I spent some time looking at LeWitt’s wall drawings this weekend at Dia: Beacon, and this passage from media theorist Boris Groys’s In The Flow came to mind:
Radical avant-gardists, from Malevich and Mondrian to Sol LeWitt and Donald Judd, practiced their art according to machine-like programmes in which deviation and variance were contained by the generative laws of their respective projects. However, these programmes were internally different from any ‘real’ programme, because they were neither utilitarian nor instrumentalizing. Our real social, political, and technical programmes are oriented toward achieving a certain goal - and they are judged according to their efficiency or ability to achieve this goal. Art programmes and machines, however, are not teleologically oriented. They have no definite goals; they simply go on and on.
If instruction-based techniques become art through intentional non-utility, programming languages become theoretical or esoteric through similar means; they give up practicality in the pursuit of exploration and experimentation. Since it is not easy for us to use them to program, we’re forced to take a step back and consider why the language is this way, what the work is saying.
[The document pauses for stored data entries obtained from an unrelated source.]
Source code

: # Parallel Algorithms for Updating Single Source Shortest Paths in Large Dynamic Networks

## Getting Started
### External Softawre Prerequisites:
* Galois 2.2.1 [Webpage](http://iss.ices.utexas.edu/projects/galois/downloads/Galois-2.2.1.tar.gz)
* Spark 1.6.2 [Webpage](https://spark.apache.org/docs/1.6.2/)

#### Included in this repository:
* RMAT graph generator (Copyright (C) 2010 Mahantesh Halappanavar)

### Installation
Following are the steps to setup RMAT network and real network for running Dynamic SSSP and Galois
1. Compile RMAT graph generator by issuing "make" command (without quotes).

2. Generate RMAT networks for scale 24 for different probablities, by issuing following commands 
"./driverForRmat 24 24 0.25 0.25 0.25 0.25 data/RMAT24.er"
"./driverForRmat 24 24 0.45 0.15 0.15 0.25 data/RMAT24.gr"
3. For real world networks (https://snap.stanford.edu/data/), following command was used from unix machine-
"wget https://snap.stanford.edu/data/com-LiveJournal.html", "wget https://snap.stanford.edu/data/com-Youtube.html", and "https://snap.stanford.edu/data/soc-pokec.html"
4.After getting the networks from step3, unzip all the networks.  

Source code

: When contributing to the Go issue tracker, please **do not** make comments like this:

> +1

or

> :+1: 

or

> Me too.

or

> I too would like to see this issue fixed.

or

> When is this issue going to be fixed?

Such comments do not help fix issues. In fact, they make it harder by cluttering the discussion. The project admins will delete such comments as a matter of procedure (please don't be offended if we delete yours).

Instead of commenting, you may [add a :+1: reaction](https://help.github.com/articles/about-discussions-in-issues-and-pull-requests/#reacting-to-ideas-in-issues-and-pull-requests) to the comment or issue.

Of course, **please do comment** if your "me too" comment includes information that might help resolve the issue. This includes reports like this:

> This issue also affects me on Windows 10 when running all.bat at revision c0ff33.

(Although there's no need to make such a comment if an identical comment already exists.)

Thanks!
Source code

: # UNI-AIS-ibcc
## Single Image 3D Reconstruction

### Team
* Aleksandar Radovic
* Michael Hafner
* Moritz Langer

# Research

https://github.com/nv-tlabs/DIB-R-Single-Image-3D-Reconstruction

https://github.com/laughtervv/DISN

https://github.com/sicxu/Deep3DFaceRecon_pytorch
If we think of LeWitt’s pieces as code and performance, perhaps the most relevant of his works to esolangs are the pieces that refer to instructions themselves, such as Wall Drawing #248 (above) from Dia’s collection. These are not truly quines (the writing that appears in the piece are not the instructions for drawing the work), but they are instruction-like enough to create self-referentiality and a mix of instruction and performance (the lines) on the same plane. There is no way to consider the work purely aesthetically, the words force us to consider their conceptual framework.